Although the granting of a request for incentive awards to class representatives is discretionary, the instant incentive agreements “tied the promised request to the ultimate recovery and in so doing, put class counsel and the contracting class representatives into a conflict position from day one.” The Ninth Circuit further reasoned that the structure of such an agreement gave the contracting representatives an interest in only a monetary settlement, as distinguished from other remedies, that set them apart from other members of the class. The Court also had a problem with the failure by class counsel to disclose the agreements sooner, and also noted that agreements of this sort: “infect the class action environment with the troubling appearance of shopping plaintiffships”; “could tempt potential plaintiffs to sell their lawsuits to attorneys who are the highest bidders”; and “implicate California ethics rules that prohibit representation of clients with conflicting interests”.

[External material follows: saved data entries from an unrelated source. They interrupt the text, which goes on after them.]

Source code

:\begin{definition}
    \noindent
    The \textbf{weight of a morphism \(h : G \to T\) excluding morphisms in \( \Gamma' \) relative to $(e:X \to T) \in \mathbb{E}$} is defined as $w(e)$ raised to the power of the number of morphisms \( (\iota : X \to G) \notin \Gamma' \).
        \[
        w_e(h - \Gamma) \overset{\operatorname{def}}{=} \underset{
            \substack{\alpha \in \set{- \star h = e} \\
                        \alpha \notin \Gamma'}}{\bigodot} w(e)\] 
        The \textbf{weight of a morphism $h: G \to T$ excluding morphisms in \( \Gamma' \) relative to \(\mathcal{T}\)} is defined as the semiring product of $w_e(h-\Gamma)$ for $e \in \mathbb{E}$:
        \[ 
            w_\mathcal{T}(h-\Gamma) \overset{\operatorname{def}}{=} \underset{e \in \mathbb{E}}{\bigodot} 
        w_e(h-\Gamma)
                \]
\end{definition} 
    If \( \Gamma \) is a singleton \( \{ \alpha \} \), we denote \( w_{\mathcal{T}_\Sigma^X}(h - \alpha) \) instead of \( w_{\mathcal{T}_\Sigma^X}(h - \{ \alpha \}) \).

As a result, the Ninth Circuit, among other things, reversed and remanded to the district court the award of attorney’s fees to class counsel for consideration of the impact, if any, of the incentive agreements on entitlement to fees. See generally, Iron Workers Local No. 25 Pension Fund v. Credit-Based Asset Servicing and Securitization, LLC, S.D. N.Y., 08 Civ. 10841 (JSR No.) (May 26, 2009) (criticizing conflict issues that arise when class counsel provides portfolio monitoring for the class representatives for whom they file cases.) Compare, Plumbers, Pipefitters and Apprentices Local 112 Pension Fund v. CIT Group Inc., S.D. N.Y., 08 CV 6613 (BSJ), Order, (May 22, 2009) (not finding any conflict issues with class counsel providing portfolio monitoring for class representative for whom they later file class action suits.)
In those cases where the fee arrangement with class counsel is not an issue, the general rule in determining the appropriate award of attorneys’ fees in class actions is that the court may consider factors such as: (i) the time and effort devoted to the case by plaintiffs’ counsel; (ii) the relative complexities of the litigation; (iii) the skills necessary to pursue the litigation; (iv) whether the fee is contingent; (v) the standing and ability of counsel; and, (vi) the benefit achieved. In addition, when a specific fund is created, tying the fee award to the amount of the recovery is a common practice. See, In Re Cablevision/Rainbow Media Group Tracking Stock Litigation, Delaware Chancery Court, No. 19819-VCN (May 22, 2009); Sugarland Indus., Inc. v. Thomas, 420 A.2d 142, 149 (Del. 1980).
Lesson to be Learned
This opinion makes it clear that while class counsel can allow for class representatives in a class action to be awarded extra compensation at the court’s discretion, they cannot structure a deal where the promise to request the extra award for a class representative is tied to the ultimate monetary amount of the class recovery. Such a structure creates a wedge between the class representative’s hope for a personal benefit not shared by the class from a monetary settlement, compared to the goal of what is best for the class as a whole - - such as taking the risk of going to trial. This type of fee arrangement creates a conflict of interest and could jeopardize the amount of fees awarded to class counsel in connection with the settlement. The impropriety of such incentive agreements can be exacerbated, as here, by failing to disclose its presence at the class certification hearing. Thus, if there is any question about a fee agreement with class counsel passing muster, disclosure must be made at the earliest appropriate opportunity.